Exercise aim
In the data below, which lines hold "Unicode范围由U"? Copy every one.

(Beginning of Extracted information)

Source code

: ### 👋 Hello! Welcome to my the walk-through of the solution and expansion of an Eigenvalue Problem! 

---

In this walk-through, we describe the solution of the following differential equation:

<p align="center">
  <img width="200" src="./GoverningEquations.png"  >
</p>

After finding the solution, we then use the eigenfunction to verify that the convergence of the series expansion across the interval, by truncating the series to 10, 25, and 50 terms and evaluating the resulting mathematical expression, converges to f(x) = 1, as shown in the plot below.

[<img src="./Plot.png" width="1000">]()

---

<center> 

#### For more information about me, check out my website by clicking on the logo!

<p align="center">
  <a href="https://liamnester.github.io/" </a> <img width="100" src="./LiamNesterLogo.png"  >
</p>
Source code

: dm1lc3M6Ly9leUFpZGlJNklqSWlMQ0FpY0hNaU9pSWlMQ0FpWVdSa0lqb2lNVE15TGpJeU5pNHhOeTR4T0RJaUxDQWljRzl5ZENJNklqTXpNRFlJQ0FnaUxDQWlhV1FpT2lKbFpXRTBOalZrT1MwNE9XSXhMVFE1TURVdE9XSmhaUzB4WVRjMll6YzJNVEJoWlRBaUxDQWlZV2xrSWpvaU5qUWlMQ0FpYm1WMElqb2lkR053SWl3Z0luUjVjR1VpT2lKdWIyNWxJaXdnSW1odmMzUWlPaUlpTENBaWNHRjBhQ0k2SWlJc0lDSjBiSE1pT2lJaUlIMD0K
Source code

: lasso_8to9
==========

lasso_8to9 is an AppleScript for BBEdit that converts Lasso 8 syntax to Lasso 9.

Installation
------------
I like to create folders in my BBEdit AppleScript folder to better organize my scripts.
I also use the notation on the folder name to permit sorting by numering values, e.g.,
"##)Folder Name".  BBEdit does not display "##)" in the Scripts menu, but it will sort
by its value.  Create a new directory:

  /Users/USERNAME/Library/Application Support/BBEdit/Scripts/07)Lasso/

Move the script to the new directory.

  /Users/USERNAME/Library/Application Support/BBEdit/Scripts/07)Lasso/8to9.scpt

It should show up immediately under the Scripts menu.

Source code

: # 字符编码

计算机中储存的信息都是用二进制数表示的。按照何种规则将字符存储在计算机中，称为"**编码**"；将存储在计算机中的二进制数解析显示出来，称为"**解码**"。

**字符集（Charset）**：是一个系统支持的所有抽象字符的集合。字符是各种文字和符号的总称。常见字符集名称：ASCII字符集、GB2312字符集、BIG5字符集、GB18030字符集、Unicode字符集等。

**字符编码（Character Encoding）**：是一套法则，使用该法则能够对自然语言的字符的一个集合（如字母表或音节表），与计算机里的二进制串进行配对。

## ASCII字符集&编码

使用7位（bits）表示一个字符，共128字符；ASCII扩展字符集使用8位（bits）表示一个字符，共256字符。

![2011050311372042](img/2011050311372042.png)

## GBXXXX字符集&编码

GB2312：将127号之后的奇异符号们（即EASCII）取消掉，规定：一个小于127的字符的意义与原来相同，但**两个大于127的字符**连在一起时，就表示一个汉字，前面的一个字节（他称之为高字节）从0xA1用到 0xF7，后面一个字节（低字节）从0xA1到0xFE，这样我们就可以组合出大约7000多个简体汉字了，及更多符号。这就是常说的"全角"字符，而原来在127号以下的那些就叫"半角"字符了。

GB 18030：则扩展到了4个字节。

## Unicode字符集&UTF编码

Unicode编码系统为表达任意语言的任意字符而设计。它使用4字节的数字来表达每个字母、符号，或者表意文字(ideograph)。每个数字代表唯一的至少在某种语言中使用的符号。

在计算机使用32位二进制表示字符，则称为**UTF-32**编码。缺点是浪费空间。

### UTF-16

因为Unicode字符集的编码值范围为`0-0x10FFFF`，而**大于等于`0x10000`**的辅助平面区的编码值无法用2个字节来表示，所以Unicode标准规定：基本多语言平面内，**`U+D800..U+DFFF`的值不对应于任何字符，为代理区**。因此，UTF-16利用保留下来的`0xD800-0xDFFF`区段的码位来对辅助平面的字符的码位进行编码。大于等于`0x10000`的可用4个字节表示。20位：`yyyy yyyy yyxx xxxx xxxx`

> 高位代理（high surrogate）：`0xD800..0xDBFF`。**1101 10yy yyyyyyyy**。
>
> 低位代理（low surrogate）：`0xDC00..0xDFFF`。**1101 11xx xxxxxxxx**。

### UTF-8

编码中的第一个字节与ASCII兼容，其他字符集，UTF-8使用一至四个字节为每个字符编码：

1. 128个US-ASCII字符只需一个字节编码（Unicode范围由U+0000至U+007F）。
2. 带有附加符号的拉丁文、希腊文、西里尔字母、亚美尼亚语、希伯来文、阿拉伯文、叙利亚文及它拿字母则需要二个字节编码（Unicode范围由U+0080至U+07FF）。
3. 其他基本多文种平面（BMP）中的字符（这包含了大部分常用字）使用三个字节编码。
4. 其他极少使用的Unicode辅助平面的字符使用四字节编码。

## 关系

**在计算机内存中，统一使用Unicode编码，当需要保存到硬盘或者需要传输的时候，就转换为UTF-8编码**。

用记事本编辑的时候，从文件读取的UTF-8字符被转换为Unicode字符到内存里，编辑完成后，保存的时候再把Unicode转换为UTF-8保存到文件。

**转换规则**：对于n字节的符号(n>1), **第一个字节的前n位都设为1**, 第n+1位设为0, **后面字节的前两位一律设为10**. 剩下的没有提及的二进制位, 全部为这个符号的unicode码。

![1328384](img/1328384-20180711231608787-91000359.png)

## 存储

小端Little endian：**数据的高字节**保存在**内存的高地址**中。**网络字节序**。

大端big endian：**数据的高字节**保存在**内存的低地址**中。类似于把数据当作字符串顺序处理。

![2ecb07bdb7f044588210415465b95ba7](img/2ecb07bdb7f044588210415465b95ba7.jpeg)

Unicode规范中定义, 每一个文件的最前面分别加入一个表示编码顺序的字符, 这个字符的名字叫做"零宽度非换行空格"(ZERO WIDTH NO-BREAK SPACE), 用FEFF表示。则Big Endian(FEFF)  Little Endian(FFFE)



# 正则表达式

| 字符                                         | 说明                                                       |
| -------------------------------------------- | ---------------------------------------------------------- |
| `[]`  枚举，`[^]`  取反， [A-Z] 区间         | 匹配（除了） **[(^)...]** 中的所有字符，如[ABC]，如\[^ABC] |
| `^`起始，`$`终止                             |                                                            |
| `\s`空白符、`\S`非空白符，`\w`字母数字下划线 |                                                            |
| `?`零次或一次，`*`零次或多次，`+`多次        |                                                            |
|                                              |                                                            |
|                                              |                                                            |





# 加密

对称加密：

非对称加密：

(End of Extracted information)

Answer section
1. 128个US-ASCII字符只需一个字节编码（Unicode范围由U+0000至U+007F）。
2. 带有附加符号的拉丁文、希腊文、西里尔字母、亚美尼亚语、希伯来文、阿拉伯文、叙利亚文及它拿字母则需要二个字节编码（Unicode范围由U+0080至U+07FF）。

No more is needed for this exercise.